Guru Nanak: The founder of Sikhism, Guru Nanak (1469-1538), was one of the best preachers and reformers in medieval India. He was critical of idol worship, pilgrimages, caste differences and the ceremonial frills of religion. Nanak founded his faith on a ritual-free, simple “Sat Shri Akal” or the worship of God and truth. He felt that `naam’ or singing the praise of God, ‘daan’ or serving all creatures, and `Snan’ or purifying the body were the key to spiritual development. God is one and unique, says Sikhism. Both Hindus and Muslims accepted his ideals and came to be known as Sikhs. “Sikh” comes from Sanskrit “shishya” or disciple; his preaching is compiled in the sacred text of the Sikhs called the ‘Granthasahib’.
Sri Chaitanya: The best among the Bhakti proponents, Shri Chaitanya (1486-1533) was born to an aristocratic Brahmin family at Navadwip and was a highly esteemed scholar of grammar, nyaya and philosophy. He renounced family life at the age of 24 and committed himself to preaching the ideals of Vaishnavism — renunciation, pure love, bhakti and kindness towards all creatures. He refused to accept the caste-riddled customs and the domination of Brahmins, devoting himself to preaching the religion of love for mankind. For this purpose, he travelled widely in the north and south. His disciples came from all strata of society, including the King of Orissa, Prataprudradeva, Nityananda, Sribas, Jiva Goswami, Roop Goswami, Sanatan Goswami and Yavan Haridas. His words ushered a new awakening of spiritualism and enlightenment for the lower castes. His faith is known as the Goudiya Vaishnava religion.
Vallavacharya: The Vaishnava leader, Vallavacharya, extensively spread Vaishnavism and Shri Chaitanya Bhakti in south India. Caste distinction had no meaning to him and .he regarded all creatures as children of god. According to him, salvation could be attained by serving Shri Krishna and all creatures in this world.

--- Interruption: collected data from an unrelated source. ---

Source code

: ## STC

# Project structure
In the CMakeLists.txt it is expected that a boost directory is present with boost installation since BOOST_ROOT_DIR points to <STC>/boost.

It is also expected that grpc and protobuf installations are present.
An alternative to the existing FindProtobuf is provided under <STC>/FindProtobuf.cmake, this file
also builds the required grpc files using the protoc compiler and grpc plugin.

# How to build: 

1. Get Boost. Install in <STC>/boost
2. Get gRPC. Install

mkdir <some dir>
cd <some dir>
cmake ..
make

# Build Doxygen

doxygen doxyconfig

Mirabai: Married into the Shishodiya Rajput family, Mirabai was another forerunner of the Bhakti movement in medieval India. She was the daughter-in-law of Rana Sanga of Mewar and was a great worshipper of Krishna right from her childhood. To serve her ideals, she left royal luxuries and spent her days among saints and monks at Mathura and Vrindavan. She believed man could attain Krishna by sincere adoration and love, and her words spread far and wide in Rajputana. Mirabai was a wonderful singer and her emotions throbbed in the bhajanas she composed as prayers to Krishna. Mira’s bhajanas are still an invaluable treasure of Indian literature and music.

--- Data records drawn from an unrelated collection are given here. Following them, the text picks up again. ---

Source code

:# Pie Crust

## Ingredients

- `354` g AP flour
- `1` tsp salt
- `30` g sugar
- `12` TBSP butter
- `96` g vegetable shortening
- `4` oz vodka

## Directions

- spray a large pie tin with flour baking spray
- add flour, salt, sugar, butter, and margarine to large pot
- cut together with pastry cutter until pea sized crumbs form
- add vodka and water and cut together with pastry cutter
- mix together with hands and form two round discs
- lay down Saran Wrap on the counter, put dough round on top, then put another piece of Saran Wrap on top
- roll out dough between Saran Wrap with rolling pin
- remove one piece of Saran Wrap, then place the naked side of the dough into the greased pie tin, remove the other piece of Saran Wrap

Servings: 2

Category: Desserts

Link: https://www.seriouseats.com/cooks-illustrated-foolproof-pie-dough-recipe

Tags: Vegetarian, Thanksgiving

Namadeva: The Marathi reformer, Namadeva (1276-1350 A.D.), took upon himself the task of spreading Bhakti ideals in west India. His contribution in bringing Hindus and Muslims together was immense and his words swept across the whole of Maharashtra. He believed in monotheism and in Vishnu. Caste discrimination, religious rites and idol worship were discarded by him. He said salvation could come only by repeating the name of god and by pure Bhakti and there was no need to fast or practice penance or go on a pilgrimage.
Results and significance:
The Bhakti Movement left a deep impact on contemporary India as well as on subsequent times – on religion, society, cultural and political life of the country.

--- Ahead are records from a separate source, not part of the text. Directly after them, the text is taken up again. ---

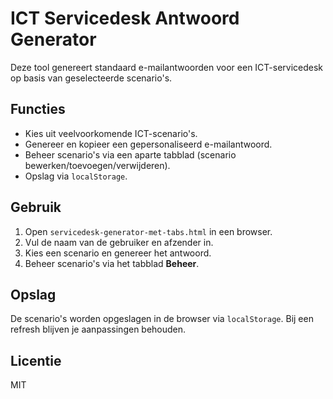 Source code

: # ICT Servicedesk Antwoord Generator

Deze tool genereert standaard e-mailantwoorden voor een ICT-servicedesk op basis van geselecteerde scenario's.

## Functies

- Kies uit veelvoorkomende ICT-scenario's.
- Genereer en kopieer een gepersonaliseerd e-mailantwoord.
- Beheer scenario's via een aparte tabblad (scenario bewerken/toevoegen/verwijderen).
- Opslag via `localStorage`.

## Gebruik

1. Open `servicedesk-generator-met-tabs.html` in een browser.
2. Vul de naam van de gebruiker en afzender in.
3. Kies een scenario en genereer het antwoord.
4. Beheer scenario's via het tabblad **Beheer**.

## Opslag

De scenario's worden opgeslagen in de browser via `localStorage`. Bij een refresh blijven je aanpassingen behouden.

## Licentie

MIT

- It alleviated the long-standing Hindu-Muslim conflict and the two communities learnt to live in harmony.
- The Bhakti movement did away with caste and class distinctions in a big way and even the Varnashrama dharma somewhat lost its rigidity.
- The reformers were against the male-female distinction. Women freely attended religious congregations and it helped them to regain the social status.
- The preachers always chose to speak in local languages, thus encouraging their acceptance by all. Their preaching led to the development of local languages. The Padavalis of Namadeva and Eknath laid the foundation of the Marathi literature. Kabir enriched the Hindi language with his dohas and Nanak did the same to the Punjabi language and the Gurumukhi script by his religious advices. The Vaishnava poet of Bengal led the Bengali language towards new directions.